Faetón era un joven orgulloso. Esto se comprobó cuando su madre le hizo saber que su padre era Apolo, dios que diariamente cruzaba nuestro mundo en un carro deslumbrante de sol. Pero los compañeros del muchacho se mofaban de él cuando se enorgullecía de tan alto nacimiento; entonces por orden de su madre buscó a su celestial padre para pedirle un favor a través del cual todos conocerían su nacimiento divino.
Antes del alba llegó al divino palacio de Febo, donde un dios con manto púrpura estaba sentado en su trono de marfil, en medio de un brillante arco iris de joyas. Alrededor de él estaban sus ministros y guardaespaldas, las Horas, los Días, los Meses y las Estaciones. Faetón no dudó en acercarse al trono.
Su padre le recibió y le preguntó qué hacía allí. Faetón se quejó de que los hombres no le creyeran hijo de Apolo, a menos que su padre le diera una garantía de su nacimiento que pudiese ser vista por todo el mundo.
Su padre le preguntó qué deseaba y Faetón le pidió que le dejase conducir su carro del Sol. Apolo inmediatamente le contestó que eso que le pedía era imposible, ya que el único dios que podía manejar correctamente ese carro era Apolo (ni siquiera el mismo Zeus podría conducirlo). Apolo le intentó persuadir de su idea, pero Faetón seguía intentándolo. Por fin, Apolo, no sin gran miedo, aceptó y condujo a su hijo a la obra maestra de Hefesto, el carro dorado adornado con gemas chispeantes. Apolo no dejaba de dar consejos a su hijo, pero éste, impaciente, apenas le oía.
Apolo le advirtió de que no bajase demasiado rápido, para que la Tierra no tocase el fuego, y que no subiese demasiado alto para no abrasar la cara del cielo. También le dijo que evitase el látigo y sujetase fuertemente las riendas para que los caballos volasen y todo el trabajo lo hiciesen ellos.
Faetón subió al carro y audaz, incitó al brioso tiro a través de la bruma del alba, con el viento del Este siguiéndole en la soberbia carrera. Pero pronto la velocidad le cortó la respiración mientras que, debido a su poco peso, el carro se tambaleaba y balanceaba como una quilla sin lastre, hasta que su cabeza empezó a moverse y demasiado pronto los fieros corceles se dieron cuenta que sus riendas estaban en una mano novata. Se encabritaron y se echaron a un lado, abandonando el camino acostumbrado; luego toda la tierra se asombró al ver el glorioso carro del Sol corriendo torcido encima de sus cabezas como un relámpago.
A los caballos no les importaba ya su novata mano, y tomaron su propio camino en el aire, saltando acá y allá. El carro cayó sobre la Tierra. La hierba se marchitó, las cosechas se abrasaron, los bosques se incendiaron, los ríos se secaron y los lagos empezaron a hervir. Desde entonces una parte de nuestra tierra se convirtió en un desierto arenoso, donde ni hombres ni bestias podían vivir.
El desdichado Faetón había abandonado la esperanza de enderezar su triste marcha. Cegado por el terror y la luminosidad, dondequiera que fuese, quemado por el calor hasta que no pudo permanecer en el brillante carro, tiró las inútiles riendas cayendo de rodillas pidiendo ayuda a su padre. Pero su oración no fue oída por los gritos de toda la Tierra, pidiendo al señor de los cielos que salvase a la humanidad de la destrucción.
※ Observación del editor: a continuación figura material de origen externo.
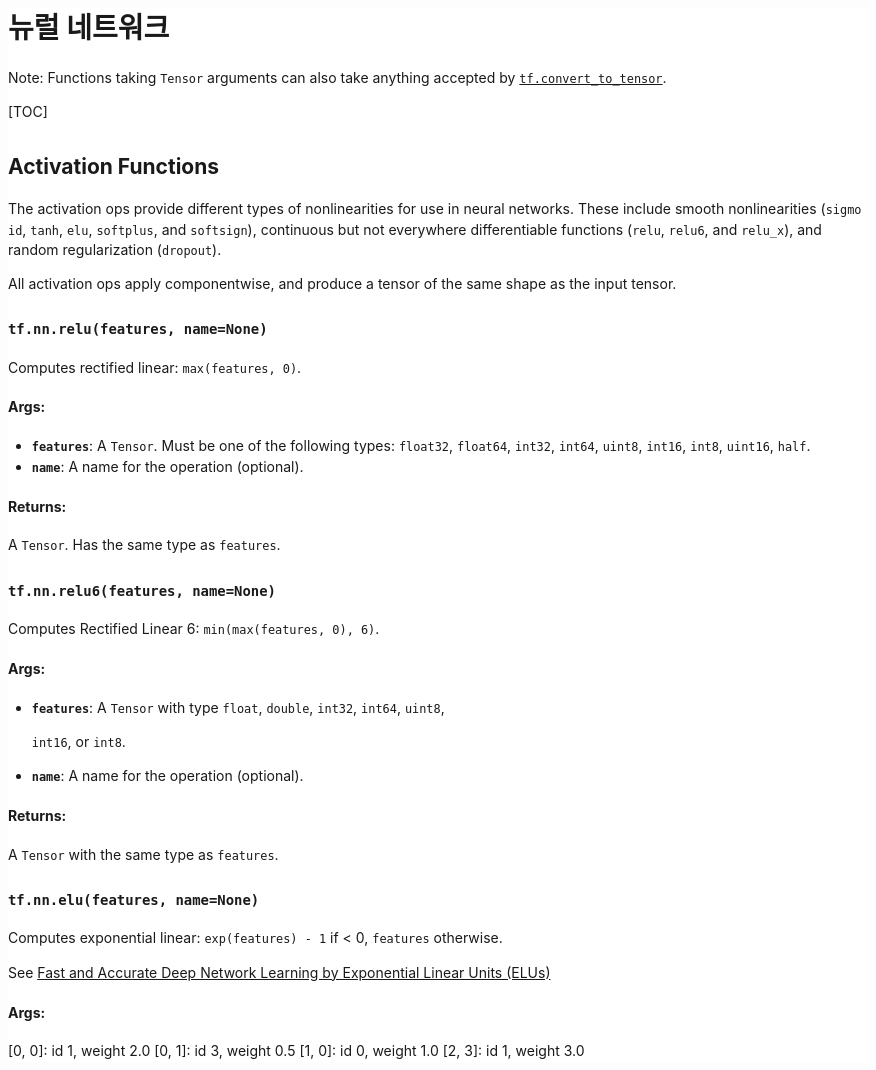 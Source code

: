 # 뉴럴 네트워크

Note: Functions taking `Tensor` arguments can also take anything accepted by [`tf.convert_to_tensor`](framework.md#convert_to_tensor).

\[TOC\]

## Activation Functions

The activation ops provide different types of nonlinearities for use in neural networks. These include smooth nonlinearities \(`sigmoid`, `tanh`, `elu`, `softplus`, and `softsign`\), continuous but not everywhere differentiable functions \(`relu`, `relu6`, and `relu_x`\), and random regularization \(`dropout`\).

All activation ops apply componentwise, and produce a tensor of the same shape as the input tensor.

### `tf.nn.relu(features, name=None)` <a id="relu"></a>

Computes rectified linear: `max(features, 0)`.

#### Args:

* **`features`**: A `Tensor`. Must be one of the following types: `float32`, `float64`, `int32`, `int64`, `uint8`, `int16`, `int8`, `uint16`, `half`.
* **`name`**: A name for the operation \(optional\).

#### Returns:

A `Tensor`. Has the same type as `features`.

### `tf.nn.relu6(features, name=None)` <a id="relu6"></a>

Computes Rectified Linear 6: `min(max(features, 0), 6)`.

#### Args:

* **`features`**: A `Tensor` with type `float`, `double`, `int32`, `int64`, `uint8`,

   `int16`, or `int8`.

* **`name`**: A name for the operation \(optional\).

#### Returns:

A `Tensor` with the same type as `features`.

### `tf.nn.elu(features, name=None)` <a id="elu"></a>

Computes exponential linear: `exp(features) - 1` if &lt; 0, `features` otherwise.

See [Fast and Accurate Deep Network Learning by Exponential Linear Units \(ELUs\) ](http://arxiv.org/abs/1511.07289)

#### Args:


[0, 0]: id 1, weight 2.0
[0, 1]: id 3, weight 0.5
[1, 0]: id 0, weight 1.0
[2, 3]: id 1, weight 3.0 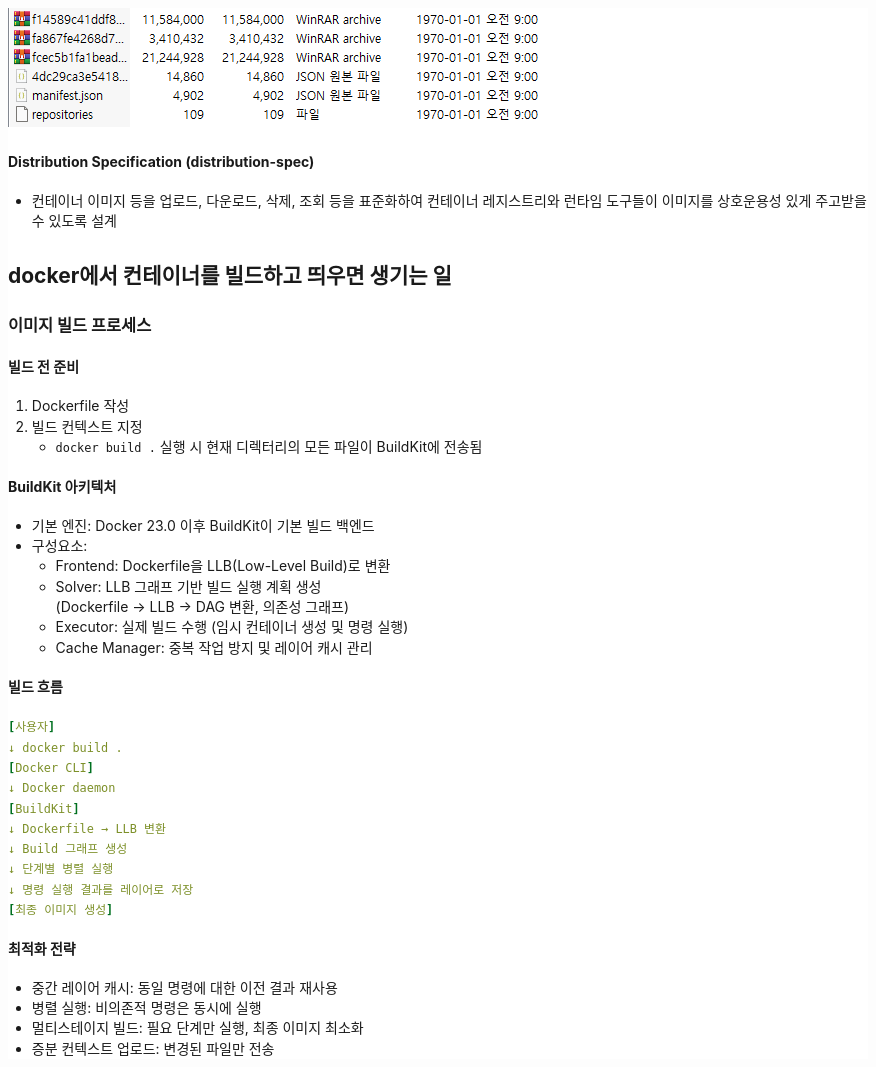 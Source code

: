 ![img](./images/image-tar.png)

#### Distribution Specification (distribution-spec)

- 컨테이너 이미지 등을 업로드, 다운로드, 삭제, 조회 등을 표준화하여 컨테이너 레지스트리와 런타임 도구들이 이미지를 상호운용성 있게 주고받을 수 있도록 설계

## docker에서 컨테이너를 빌드하고 띄우면 생기는 일

### 이미지 빌드 프로세스

#### 빌드 전 준비

1. Dockerfile 작성
2. 빌드 컨텍스트 지정
    - `docker build .` 실행 시 현재 디렉터리의 모든 파일이 BuildKit에 전송됨


#### BuildKit 아키텍처

- 기본 엔진: Docker 23.0 이후 BuildKit이 기본 빌드 백엔드
- 구성요소:
    - Frontend: Dockerfile을 LLB(Low-Level Build)로 변환
    - Solver: LLB 그래프 기반 빌드 실행 계획 생성  
      (Dockerfile → LLB → DAG 변환, 의존성 그래프)
    - Executor: 실제 빌드 수행 (임시 컨테이너 생성 및 명령 실행)
    - Cache Manager: 중복 작업 방지 및 레이어 캐시 관리

#### 빌드 흐름

``` yaml
[사용자]
↓ docker build .
[Docker CLI]
↓ Docker daemon
[BuildKit]
↓ Dockerfile → LLB 변환
↓ Build 그래프 생성
↓ 단계별 병렬 실행
↓ 명령 실행 결과를 레이어로 저장
[최종 이미지 생성]
```

#### 최적화 전략

- 중간 레이어 캐시: 동일 명령에 대한 이전 결과 재사용
- 병렬 실행: 비의존적 명령은 동시에 실행
- 멀티스테이지 빌드: 필요 단계만 실행, 최종 이미지 최소화
- 증분 컨텍스트 업로드: 변경된 파일만 전송
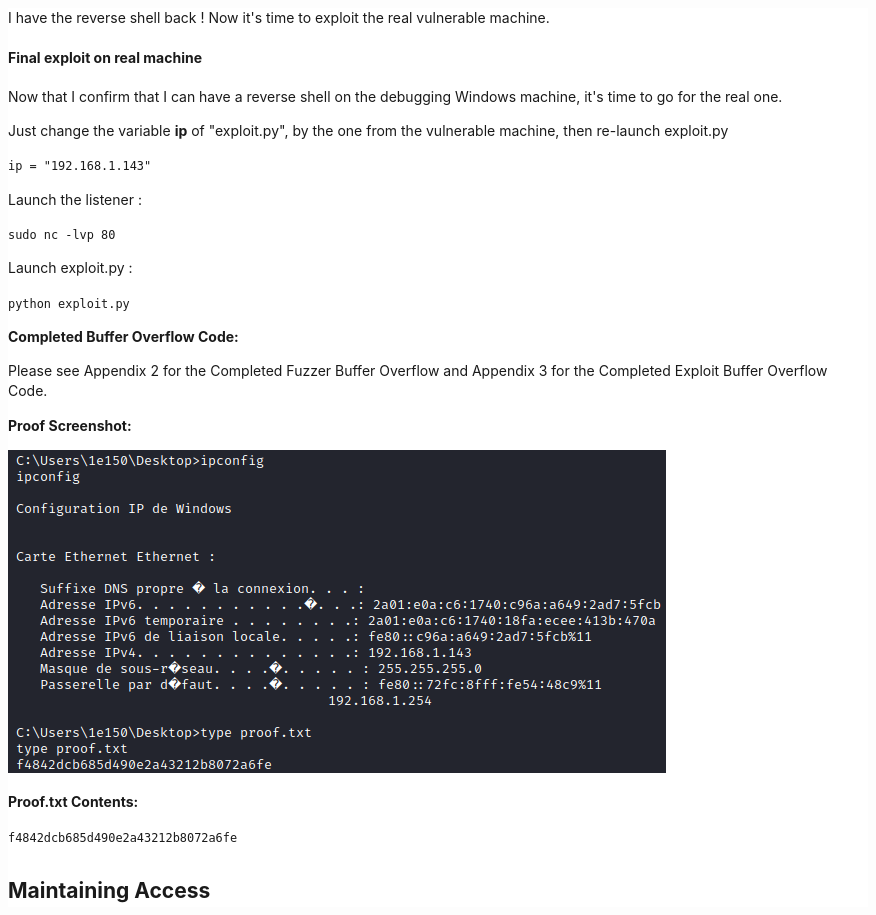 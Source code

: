 I have the reverse shell back ! Now it's time to exploit the real vulnerable machine.

#### Final exploit on real machine

Now that I confirm that I can have a reverse shell on the debugging Windows machine, it's time to go for the real one.

Just change the variable **ip** of "exploit.py", by the one from the vulnerable machine, then re-launch exploit.py

```md
ip = "192.168.1.143"
```

Launch the listener :

```md
sudo nc -lvp 80
```

Launch exploit.py :

```md
python exploit.py
```

**Completed Buffer Overflow Code:**

Please see Appendix 2 for the Completed Fuzzer Buffer Overflow and Appendix 3 for the Completed Exploit Buffer Overflow Code.

**Proof Screenshot:**

![](./images/proof.PNG)

**Proof.txt Contents:**

```md
f4842dcb685d490e2a43212b8072a6fe
```

## Maintaining Access
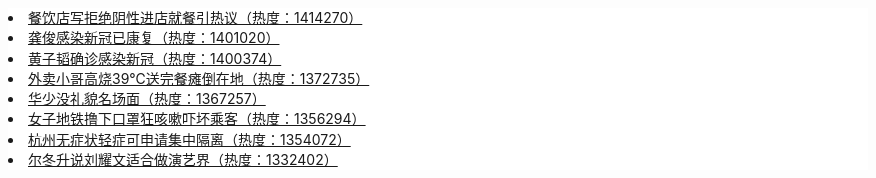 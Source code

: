 <li>
<a href="https://s.weibo.com/weibo?q=%23%E9%A4%90%E9%A5%AE%E5%BA%97%E5%86%99%E6%8B%92%E7%BB%9D%E9%98%B4%E6%80%A7%E8%BF%9B%E5%BA%97%E5%B0%B1%E9%A4%90%E5%BC%95%E7%83%AD%E8%AE%AE%23" target="weibo">
餐饮店写拒绝阴性进店就餐引热议（热度：1414270）
</a>
</li>

<li>
<a href="https://s.weibo.com/weibo?q=%23%E9%BE%9A%E4%BF%8A%E6%84%9F%E6%9F%93%E6%96%B0%E5%86%A0%E5%B7%B2%E5%BA%B7%E5%A4%8D%23" target="weibo">
龚俊感染新冠已康复（热度：1401020）
</a>
</li>

<li>
<a href="https://s.weibo.com/weibo?q=%23%E9%BB%84%E5%AD%90%E9%9F%AC%E7%A1%AE%E8%AF%8A%E6%84%9F%E6%9F%93%E6%96%B0%E5%86%A0%23" target="weibo">
黄子韬确诊感染新冠（热度：1400374）
</a>
</li>

<li>
<a href="https://s.weibo.com/weibo?q=%23%E5%A4%96%E5%8D%96%E5%B0%8F%E5%93%A5%E9%AB%98%E7%83%A739%E2%84%83%E9%80%81%E5%AE%8C%E9%A4%90%E7%98%AB%E5%80%92%E5%9C%A8%E5%9C%B0%23" target="weibo">
外卖小哥高烧39℃送完餐瘫倒在地（热度：1372735）
</a>
</li>

<li>
<a href="https://s.weibo.com/weibo?q=%23%E5%8D%8E%E5%B0%91%E6%B2%A1%E7%A4%BC%E8%B2%8C%E5%90%8D%E5%9C%BA%E9%9D%A2%23" target="weibo">
华少没礼貌名场面（热度：1367257）
</a>
</li>

<li>
<a href="https://s.weibo.com/weibo?q=%23%E5%A5%B3%E5%AD%90%E5%9C%B0%E9%93%81%E6%92%B8%E4%B8%8B%E5%8F%A3%E7%BD%A9%E7%8B%82%E5%92%B3%E5%97%BD%E5%90%93%E5%9D%8F%E4%B9%98%E5%AE%A2%23" target="weibo">
女子地铁撸下口罩狂咳嗽吓坏乘客（热度：1356294）
</a>
</li>

<li>
<a href="https://s.weibo.com/weibo?q=%23%E6%9D%AD%E5%B7%9E%E6%97%A0%E7%97%87%E7%8A%B6%E8%BD%BB%E7%97%87%E5%8F%AF%E7%94%B3%E8%AF%B7%E9%9B%86%E4%B8%AD%E9%9A%94%E7%A6%BB%23" target="weibo">
杭州无症状轻症可申请集中隔离（热度：1354072）
</a>
</li>

<li>
<a href="https://s.weibo.com/weibo?q=%23%E5%B0%94%E5%86%AC%E5%8D%87%E8%AF%B4%E5%88%98%E8%80%80%E6%96%87%E9%80%82%E5%90%88%E5%81%9A%E6%BC%94%E8%89%BA%E7%95%8C%23" target="weibo">
尔冬升说刘耀文适合做演艺界（热度：1332402）
</a>
</li>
Oyendo estos gritos, el todopoderoso Zeus, que estaba durmiendo al mediodía, rápidamente se despertó y levantó su cabeza viendo todo lo ocurrido. Cogió al vuelto un trueno y, una vez en su mano, lo lanzó al humeante aire tirando al insensato Faetón del carro, que no podía controlar. Bajó el joven deprisa con los mechones quemados, rápido como una estrella fugaz, para apagarse como una tea en el río Eridano. Entonces los caballos del Sol agitaron sus yugos y, sueltos, fueron a buscar su establo en el cielo.
Así pues, en este terrible día terminó el hijo vanaglorioso de Apolo, que escondía su rostro de su padre por vergüenza.